I make a sweet potato souffle that I’ve always thought tastes like a dessert. I finally decided to use that idea for an actual dessert, and the result was a smooth, rich cheesecake.
- 2 pounds sweet potatoes, halved
- 1 cup crushed gingersnap cookies (about 20 cookies)

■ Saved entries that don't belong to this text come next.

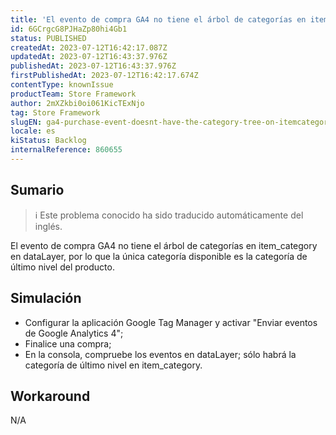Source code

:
 ```yaml
---
title: 'El evento de compra GA4 no tiene el árbol de categorías en item_category en dataLayer'
id: 6GCrgcG8PJHaZp80hi4Gb1
status: PUBLISHED
createdAt: 2023-07-12T16:42:17.087Z
updatedAt: 2023-07-12T16:43:37.976Z
publishedAt: 2023-07-12T16:43:37.976Z
firstPublishedAt: 2023-07-12T16:42:17.674Z
contentType: knownIssue
productTeam: Store Framework
author: 2mXZkbi0oi061KicTExNjo
tag: Store Framework
slugEN: ga4-purchase-event-doesnt-have-the-category-tree-on-itemcategory-in-datalayer
locale: es
kiStatus: Backlog
internalReference: 860655
---
```


## Sumario

>ℹ️ Este problema conocido ha sido traducido automáticamente del inglés.


El evento de compra GA4 no tiene el árbol de categorías en item_category en dataLayer, por lo que la única categoría disponible es la categoría de último nivel del producto.


##

## Simulación



- Configurar la aplicación Google Tag Manager y activar "Enviar eventos de Google Analytics 4";
- Finalice una compra;
- En la consola, compruebe los eventos en dataLayer; sólo habrá la categoría de último nivel en item_category.



## Workaround


N/A



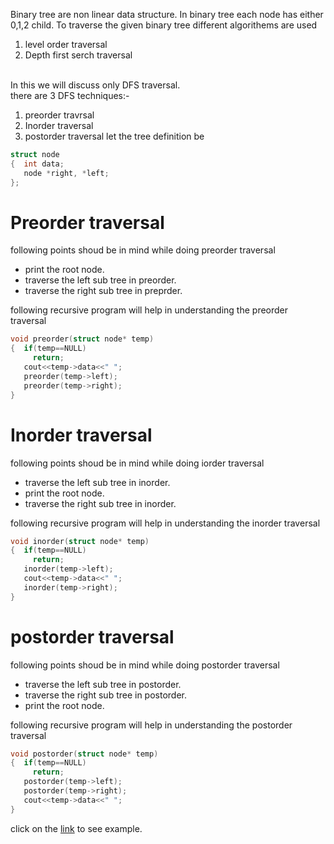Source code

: Binary tree are non linear data structure. In binary tree each node has either 0,1,2 child. To traverse the given binary tree different algorithems are used<br>
1. level order traversal
2. Depth first serch traversal

<br>In this we will discuss only DFS traversal.<br>
there are 3 DFS techniques:-<br>
1. preorder travrsal
2. Inorder traversal
3. postorder traversal
let the tree definition be
```cpp
struct node
{  int data;
   node *right, *left;
};
```

# Preorder traversal
following points shoud be in mind while doing preorder traversal
- print the root node.
- traverse the left sub tree in preorder.
- traverse the right sub tree in preprder.

following recursive program will help in understanding the preorder traversal
```cpp
void preorder(struct node* temp)
{  if(temp==NULL)
     return;
   cout<<temp->data<<" ";
   preorder(temp->left);
   preorder(temp->right);
}
```
# Inorder traversal
following points shoud be in mind while doing iorder traversal
- traverse the left sub tree in inorder.
- print the root node.
- traverse the right sub tree in inorder.

following recursive program will help in understanding the inorder traversal
```cpp
void inorder(struct node* temp)
{  if(temp==NULL)
     return;
   inorder(temp->left);
   cout<<temp->data<<" ";
   inorder(temp->right);
}
```
# postorder traversal
following points shoud be in mind while doing postorder traversal
- traverse the left sub tree in postorder.
- traverse the right sub tree in postorder.
- print the root node.

following recursive program will help in understanding the postorder traversal
```cpp
void postorder(struct node* temp)
{  if(temp==NULL)
     return;
   postorder(temp->left);
   postorder(temp->right);
   cout<<temp->data<<" ";
}
```
click on the [link](https://examradar.com/wp-content/uploads/2016/10/pre-post-inorder-and-level-order.png) to see example.

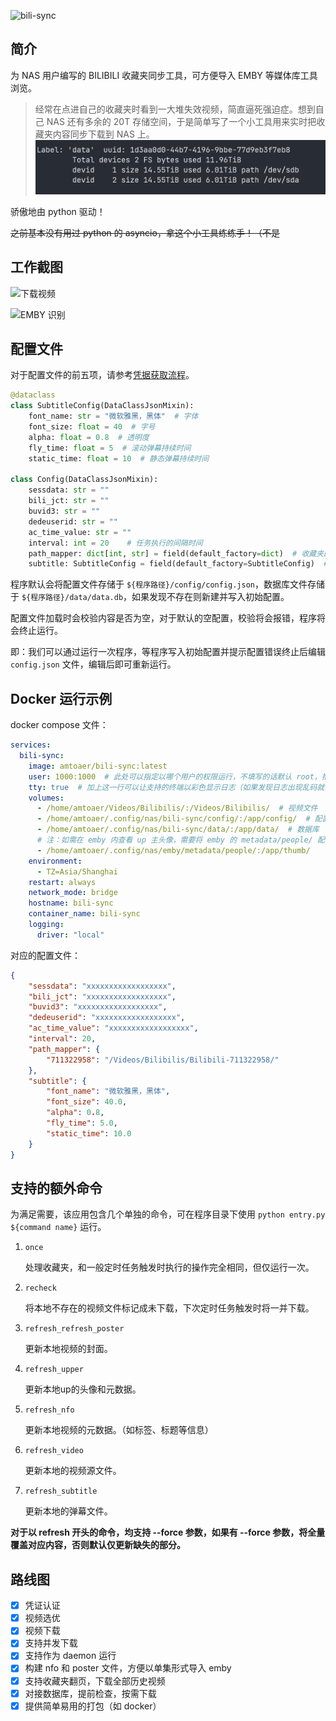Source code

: ![bili-sync](https://socialify.git.ci/amtoaer/bili-sync/image?description=1&font=KoHo&issues=1&language=1&logo=https%3A%2F%2Fs2.loli.net%2F2023%2F12%2F02%2F9EwT2yInOu1d3zm.png&name=1&owner=1&pattern=Signal&pulls=1&stargazers=1&theme=Light)

## 简介

为 NAS 用户编写的 BILIBILI 收藏夹同步工具，可方便导入 EMBY 等媒体库工具浏览。

> 经常在点进自己的收藏夹时看到一大堆失效视频，简直逼死强迫症。想到自己 NAS 还有多余的 20T 存储空间，于是简单写了一个小工具用来实时把收藏夹内容同步下载到 NAS 上。
> ![](asset/space.png)

骄傲地由 python 驱动！

~~之前基本没有用过 python 的 asyncio，拿这个小工具练练手！（不是~~

## 工作截图

![下载视频](https://raw.githubusercontent.com/amtoaer/bili-sync/main/asset/run.png)

![EMBY 识别](https://raw.githubusercontent.com/amtoaer/bili-sync/main/asset/emby.png)

## 配置文件

对于配置文件的前五项，请参考[凭据获取流程](https://nemo2011.github.io/bilibili-api/#/get-credential)。

```python
@dataclass
class SubtitleConfig(DataClassJsonMixin):
    font_name: str = "微软雅黑，黑体"  # 字体
    font_size: float = 40  # 字号
    alpha: float = 0.8  # 透明度
    fly_time: float = 5  # 滚动弹幕持续时间
    static_time: float = 10  # 静态弹幕持续时间

class Config(DataClassJsonMixin):
    sessdata: str = ""
    bili_jct: str = ""
    buvid3: str = ""
    dedeuserid: str = ""
    ac_time_value: str = ""
    interval: int = 20    # 任务执行的间隔时间
    path_mapper: dict[int, str] = field(default_factory=dict)  # 收藏夹的 id 到存储目录的映射
    subtitle: SubtitleConfig = field(default_factory=SubtitleConfig)  # 字幕相关设置
```

程序默认会将配置文件存储于 `${程序路径}/config/config.json`，数据库文件存储于 `${程序路径}/data/data.db`，如果发现不存在则新建并写入初始配置。

配置文件加载时会校验内容是否为空，对于默认的空配置，校验将会报错，程序将会终止运行。

即：我们可以通过运行一次程序，等程序写入初始配置并提示配置错误终止后编辑 `config.json` 文件，编辑后即可重新运行。


## Docker 运行示例

docker compose 文件：
```yaml
services:
  bili-sync:
    image: amtoaer/bili-sync:latest
    user: 1000:1000  # 此处可以指定以哪个用户的权限运行，不填写的话默认 root，推荐填写。
    tty: true  # 加上这一行可以让支持的终端以彩色显示日志（如果发现日志出现乱码就去掉）
    volumes:
      - /home/amtoaer/Videos/Bilibilis/:/Videos/Bilibilis/  # 视频文件
      - /home/amtoaer/.config/nas/bili-sync/config/:/app/config/  # 配置文件
      - /home/amtoaer/.config/nas/bili-sync/data/:/app/data/  # 数据库
      # 注：如需在 emby 内查看 up 主头像，需要将 emby 的 metadata/people/ 配置目录挂载至容器的 /app/thumb/
      - /home/amtoaer/.config/nas/emby/metadata/people/:/app/thumb/
    environment:
      - TZ=Asia/Shanghai
    restart: always
    network_mode: bridge
    hostname: bili-sync
    container_name: bili-sync
    logging:
      driver: "local"
```

对应的配置文件：

```json
{
    "sessdata": "xxxxxxxxxxxxxxxxxx",
    "bili_jct": "xxxxxxxxxxxxxxxxxx",
    "buvid3": "xxxxxxxxxxxxxxxxxx",
    "dedeuserid": "xxxxxxxxxxxxxxxxxx",
    "ac_time_value": "xxxxxxxxxxxxxxxxxx",
    "interval": 20,
    "path_mapper": {
        "711322958": "/Videos/Bilibilis/Bilibili-711322958/"
    },
    "subtitle": {
        "font_name": "微软雅黑，黑体",
        "font_size": 40.0,
        "alpha": 0.8,
        "fly_time": 5.0,
        "static_time": 10.0
    }
}
```

## 支持的额外命令

为满足需要，该应用包含几个单独的命令，可在程序目录下使用 `python entry.py ${command name}` 运行。

1. `once`

    处理收藏夹，和一般定时任务触发时执行的操作完全相同，但仅运行一次。
2. `recheck` 

    将本地不存在的视频文件标记成未下载，下次定时任务触发时将一并下载。
3. `refresh_refresh_poster`

    更新本地视频的封面。
3. `refresh_upper`

    更新本地up的头像和元数据。
3. `refresh_nfo`

    更新本地视频的元数据。（如标签、标题等信息）
3. `refresh_video`

    更新本地的视频源文件。
3. `refresh_subtitle`

    更新本地的弹幕文件。

**对于以 refresh 开头的命令，均支持 --force 参数，如果有 --force 参数，将全量覆盖对应内容，否则默认仅更新缺失的部分。**

## 路线图

- [x] 凭证认证
- [x] 视频选优
- [x] 视频下载
- [x] 支持并发下载
- [x] 支持作为 daemon 运行
- [x] 构建 nfo 和 poster 文件，方便以单集形式导入 emby
- [x] 支持收藏夹翻页，下载全部历史视频
- [x] 对接数据库，提前检查，按需下载
- [x] 提供简单易用的打包（如 docker）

- 1 cup finely chopped macadamia nuts
- 1/4 cup butter, melted
- 3 packages (8 ounces each) cream cheese, softened
- 3/4 cup sugar
- 1/4 cup packed brown sugar
- 1/3 cup sour cream
- 1/4 cup heavy whipping cream
- 2 tablespoons butter, softened
- 2 teaspoons vanilla extract
- 1 teaspoon pumpkin pie spice
- 3 eggs, lightly beaten
- MARSHMALLOW SWIRL:
- 1 jar (7 ounces) marshmallow creme
- 4 ounces cream cheese, softened
- 1 egg, lightly beaten
- 4 teaspoons all-purpose flour
- 1 teaspoon vanilla extract
- Place sweet potatoes on a greased baking sheet, cut side down. Bake at 350° for 25-30 minutes or until tender. Cool slightly. Remove peel; place potatoes in a food processor. Cover and process until smooth. (There should be about 2 cups.)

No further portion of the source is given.